I always like to point out the complex and rich intersectionality of various aspects of our practice. The systemic review and meta-analysis, authored by Young Man Kim and Eui Geum Oh, illustrates an essential link between ostomy and continence care. Low anterior resection (LAR) requires creation of a temporary ostomy. Closure of the temporary ostomy is followed by reanastomosis of the gastrointestinal tract, which carries a risk of LAR syndrome (characterized by fecal incontinence, frequent bowel movements, anal urgency, and other symptoms). This systematic review examines the efficacy of pelvic floor muscle training, a core competence of continence specialty practice, on this clinically relevant syndrome.
The issue's Continence Care section provides yet another link between continence and wound care. Carly Lindsay, Lauren Wolfe, Charline Ductan, and Kimberly LeBlanc provide a scoping review of the influence of absorbent products on skin integrity. Though the use of skin care products is highly prevalent among patients with incontinence, our knowledge of their effects on skin integrity (including their ability to prevent skin damage versus the risk for contributing to skin damage) is incomplete. This article is a must read because it reviews current knowledge and provides insights into gaps in our knowledge when persons with incontinence use absorbent products.
This issue's Foot and Nail Care section features yet another crossover in our specialty practice, identification and prompt management of deep tissue pressure injury (DTPI) of the foot and ankle. This article, written by James Canfor, Lucia Michailidis, and Cylie Williams, is must read because it expands our knowledge of this area of care and provides a model for collaborative practice members of our caring community and podiatrists.
This issue's "Challenges in Practice" is authored by Jialiang Zhou, Rong Huang, Ying Zhang, Wuping Ge, Yuanlong Fang, and Xiaochun Zhu. You will want to read this multiple case series that eloquently describes their experiences managing ostomy prolapse in neonates.
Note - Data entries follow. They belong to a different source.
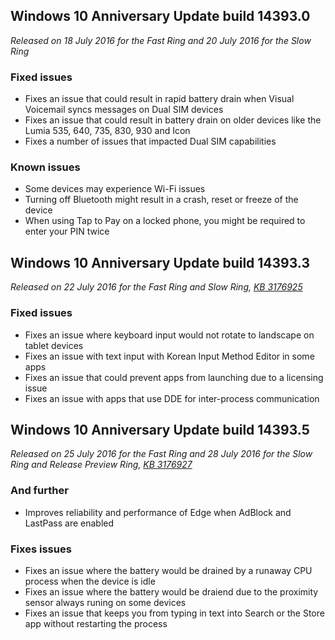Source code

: ## Windows 10 Anniversary Update build 14393.0
_Released on 18 July 2016 for the Fast Ring and 20 July 2016 for the Slow Ring_

### Fixed issues
- Fixes an issue that could result in rapid battery drain when Visual Voicemail syncs messages on Dual SIM devices
- Fixes an issue that could result in battery drain on older devices like the Lumia 535, 640, 735, 830, 930 and Icon
- Fixes a number of issues that impacted Dual SIM capabilities

### Known issues
- Some devices may experience Wi-Fi issues
- Turning off Bluetooth might result in a crash, reset or freeze of the device
- When using Tap to Pay on a locked phone, you might be required to enter your PIN twice

## Windows 10 Anniversary Update build 14393.3
_Released on 22 July 2016 for the Fast Ring and Slow Ring, [KB 3176925](https://support.microsoft.com/?kbid=3176925)_

### Fixed issues
- Fixes an issue where keyboard input would not rotate to landscape on tablet devices
- Fixes an issue with text input with Korean Input Method Editor in some apps
- Fixes an issue that could prevent apps from launching due to a licensing issue
- Fixes an issue with apps that use DDE for inter-process communication

## Windows 10 Anniversary Update build 14393.5
_Released on 25 July 2016 for the Fast Ring and 28 July 2016 for the Slow Ring and Release Preview Ring, [KB 3176927](https://support.microsoft.com/?kbid=3176927)_

### And further
- Improves reliability and performance of Edge when AdBlock and LastPass are enabled

### Fixes issues
- Fixes an issue where the battery would be drained by a runaway CPU process when the device is idle
- Fixes an issue where the battery would be draiend due to the proximity sensor always runing on some devices
- Fixes an issue that keeps you from typing in text into Search or the Store app without restarting the process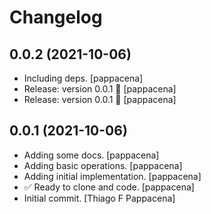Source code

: Changelog
=========


0.0.2 (2021-10-06)
------------------
- Including deps. [pappacena]
- Release: version 0.0.1 🚀 [pappacena]
- Release: version 0.0.1 🚀 [pappacena]


0.0.1 (2021-10-06)
------------------
- Adding some docs. [pappacena]
- Adding basic operations. [pappacena]
- Adding initial implementation. [pappacena]
- ✅ Ready to clone and code. [pappacena]
- Initial commit. [Thiago F Pappacena]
As you can see from this Context in Practice, JWOCN continues to strive to bring you cutting-edge and evidence-based information essential to your clinical and professional practice. We continue to strive, now more than ever, to create a space for sharing high-quality research and scholarly work open to all clinicians, researchers, and educators involved in the management of patients with wound, foot & nail, ostomy, and continence issues. I therefore ask each of you to participate in your professional community by sharing a manuscript, writing a letter to the editor, and continuing to read the journal, in print or online.